A pornografia não é uma questão de fácil abordagem.
Facilmente se pode cair nas armadilhas da banalização,
da idealização ou da moralização. Jacques-Alain Miller
(2014)
1
considera que na pornografia há uma troca da
ilusão pela imagem. Ela tornou-se um produto a mais
na série de sintomas regidos pelo imperativo “todos
adictos”, “mais, sempre mais”. Ele fala de um universo de
masturbadores, que já não são responsáveis de produzir
suas próprias fantasias. Nesse sentido, o sexo frágil no
que tange à pornografia é o masculino, que cede a isso de
muito bom grado.
É preciso, sim, fazer a clínica da pornografia no século
XXI, pois ela já bateu há muito tempo às portas dos
nossos consultórios como empecilho ao laço com o outro
para o prazer sexual. Nesse universo, não há nada mais
descartável.
A pornografia não é do domínio do desejo, mas da
desesperança. Vem ocupar o lugar da descrença no
vínculo com o outro. O virtual substitui o real do laço
com o outro. Essa ausência do outro não será preenchida
e mais e mais buscada. O sujeito não faz ideia de que
na realidade perdeu uma causa de desejo e busca-a num
objeto intoxicante tiranicamente presente.
É sob o modo do
pathos
que o adicto é levado a reconhecer
no objeto-pornô aquilo que lhe falta e que representa
sua causa. Objeto colocado no lugar de uma causa em
afânise, reduzido a um corpo ávido que se consome ao
consumir; prisioneiro sem futuro de uma triste pulsão.
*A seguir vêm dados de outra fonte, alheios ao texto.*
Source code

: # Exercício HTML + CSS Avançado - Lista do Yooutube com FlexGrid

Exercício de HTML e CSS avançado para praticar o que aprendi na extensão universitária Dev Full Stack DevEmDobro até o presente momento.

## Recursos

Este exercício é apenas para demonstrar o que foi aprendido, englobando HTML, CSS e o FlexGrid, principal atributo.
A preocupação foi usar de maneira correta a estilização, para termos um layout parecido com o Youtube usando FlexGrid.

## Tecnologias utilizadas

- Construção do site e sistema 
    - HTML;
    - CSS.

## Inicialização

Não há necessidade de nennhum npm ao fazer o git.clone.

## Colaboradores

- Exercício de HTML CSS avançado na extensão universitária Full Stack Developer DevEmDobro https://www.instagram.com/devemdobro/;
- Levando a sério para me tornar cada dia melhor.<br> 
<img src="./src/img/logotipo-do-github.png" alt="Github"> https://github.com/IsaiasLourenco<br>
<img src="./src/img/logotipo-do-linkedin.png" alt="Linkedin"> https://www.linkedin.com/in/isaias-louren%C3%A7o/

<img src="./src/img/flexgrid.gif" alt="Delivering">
Daí o arrebatamento, maneira de extrair-se de uma
solidão de gozo pavorosa. Ao invés de tratar a solidão dos
corpos, ela a aprofunda.
Que corpo é esse que não existe fora da tela? Patologia do
império das imagens? Sem dúvida. Império também do
Um solitário. Última tela antes de cair na dor de existir?
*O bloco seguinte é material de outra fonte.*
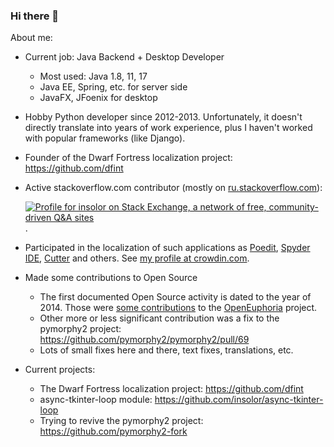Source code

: ### Hi there 👋

About me:

- Current job: Java Backend + Desktop Developer
  - Most used: Java 1.8, 11, 17
  - Java EE, Spring, etc. for server side
  - JavaFX, JFoenix for desktop
  
- Hobby Python developer since 2012-2013. Unfortunately, it doesn't directly translate into years of work experience, plus I haven't worked with popular frameworks (like Django).

- Founder of the Dwarf Fortress localization project: https://github.com/dfint

- Active stackoverflow.com contributor (mostly on [ru.stackoverflow.com][1]):

    [![Profile for insolor on Stack Exchange, a network of free, community-driven Q&amp;A sites][2]][3].
    
- Participated in the localization of such applications as [Poedit][4], [Spyder IDE][5], [Cutter][6] and others. See [my profile at crowdin.com][7].

- Made some contributions to Open Source
  - The first documented Open Source activity is dated to the year of 2014. Those were [some contributions][8] to the [OpenEuphoria][9] project.
  - Other more or less significant contribution was a fix to the pymorphy2 project: https://github.com/pymorphy2/pymorphy2/pull/69
  - Lots of small fixes here and there, text fixes, translations, etc.
  
- Current projects:
  - The Dwarf Fortress localization project: https://github.com/dfint
  - async-tkinter-loop module: https://github.com/insolor/async-tkinter-loop
  - Trying to revive the pymorphy2 project: https://github.com/pymorphy2-fork
<!--
- I'm also a language/language-learning enthusiast:
  - Bilingual person: Russian and Ukrainian
  - constantly learning English since school days (current level is somewhere between B1 and B2)
  - I understand speaking and writing in Belarusian (since it is very similar to Ukrainian and Russian)
  - I know a little bit of Polish from Duolingo and some other resources, up to the level of partial understanding of pop compositions in Polish (such artists as Daria Zawiałow, Mela Koteluk, The Dumplings, Sarsa, Sylwia Grzeszczak and others). The common vocabulary with the Ukrainian language and the knowledge of the logic of the sound differences between Polish and Ukrainian help a lot.
  - Now I'm struggling with Chinese. I don't know how far it will go.
  - I also know some Spanish, but very little.
-->
  [1]: https://ru.stackoverflow.com/users/1365
  [2]: https://stackexchange.com/users/flair/6028457.png?theme=dark
  [3]: https://stackexchange.com/users/6028457/insolor
  [4]: https://poedit.net
  [5]: https://www.spyder-ide.org
  [6]: https://cutter.re
  [7]: https://crowdin.com/profile/insolor
  [8]: https://github.com/OpenEuphoria/euphoria/commits?author=insolor
  [9]: https://github.com/OpenEuphoria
Equivalência sintomática da melancolia?
1 Conferência pronunciada por Jacques-Alain Miller por ocasião do
encerramento do IX Congresso da Associação Mundial de Psicanálise (AMP),
em 17 de abril de 2014. Disponível em:
http://www.wapol.org/pt/articulos/Template.asp.
Pensar a pornografia, mais do lado da melancolia do
que da mania, é um paradoxo desafiador que instiga.
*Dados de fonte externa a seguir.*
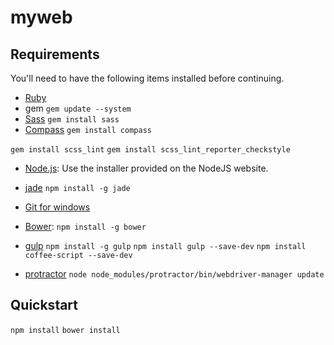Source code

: myweb
=====


## Requirements

You'll need to have the following items installed before continuing.

  * [Ruby](https://www.ruby-lang.org/ja/)
  * gem `gem update --system`
  * [Sass](http://sass-lang.com/) `gem install sass`
  * [Compass](http://compass-style.org/) `gem install compass`

  `gem install scss_lint`
  `gem install scss_lint_reporter_checkstyle`


  * [Node.js](http://nodejs.org): Use the installer provided on the NodeJS website.
  * [jade](http://jade-lang.com/) `npm install -g jade`

  * [Git for windows](http://msysgit.github.io/)
  * [Bower](http://bower.io): `npm install -g bower`



  * [gulp](http://gulpjs.com/) `npm install -g gulp`
   `npm install gulp --save-dev`
   `npm install coffee-script --save-dev`

  * [protractor](https://github.com/angular/protractor)
  `node node_modules/protractor/bin/webdriver-manager update`


## Quickstart
  `npm install`
  `bower install`
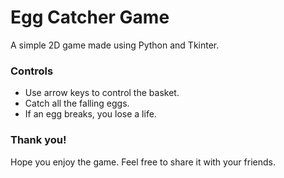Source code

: # Egg Catcher Game
A simple 2D game made using Python and Tkinter.
### Controls
* Use arrow keys to control the basket.
* Catch all the falling eggs.
* If an egg breaks, you lose a life.

### Thank you!
Hope you enjoy the game. Feel free to share it with your friends.

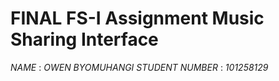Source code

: 


# FINAL FS-I Assignment Music Sharing Interface

_NAME_ : _OWEN BYOMUHANGI_
_STUDENT NUMBER_ : _101258129_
Melancolia disfarçada, travestida. Há, sem sombra de
dúvida, uma identificação simbólica abalada. Eclipse
da identificação a um Significante-mestre organizador,
substituído por uma pseudoidentificação narcísica de
extremada potência. Sexualidade devastadora, sem
palavras, sem amor, sem ternura. As mulheres se queixam
de abandono e de se sentirem transformadas em restos
desvalorizados e descartáveis.
Nesse império do autoerotismo, haveria um núcleo
melancólico silencioso atravessado por sintomas
perversos? São essas as questões cruciais que não cessam
de ser postas e demandam respostas clínicas claras. Como
tornar a pornografia um sintoma significante é um desafio
presente na clínica há mais de uma década.
A melancolia já foi considerada o mal do século. Será
ela o pano de fundo de muitas adicções à pornografia
conforme nos indica a fala de sujeitos adictos e com
enormes dificuldades no laço social com o outro? É
preciso reexaminar esse campo e retornar aos textos
clássicos sobre o tema em Freud e Lacan.
Ora, no império das imagens pornográficas, o amor é o
grande ausente. Ele não trança a relação do imaginário do
corpo com o simbólico da palavra e o real da morte. Em
seu seminário
De Los Nombres del Padre
, Lacan (2005)
2
compreende a função do amor como meio entre a pulsão
e o desejo. Ensina que ali, onde o desejo foi expulso, o
que resta é o masoquismo como meio para unir o gozo e
o corpo; sob esse véu, a morte se une ao corpo, e isso é,
segundo ele, da ordem da perversão.
Ora, essa questão do meio é muito importante porque
só o meio pode desatar um do outro. O que se passa
na ausência do amor, senão a pura presença da morte,
do gozo e do corpo. “No amor, aquilo a que os corpos
tendem é a enodar-se”.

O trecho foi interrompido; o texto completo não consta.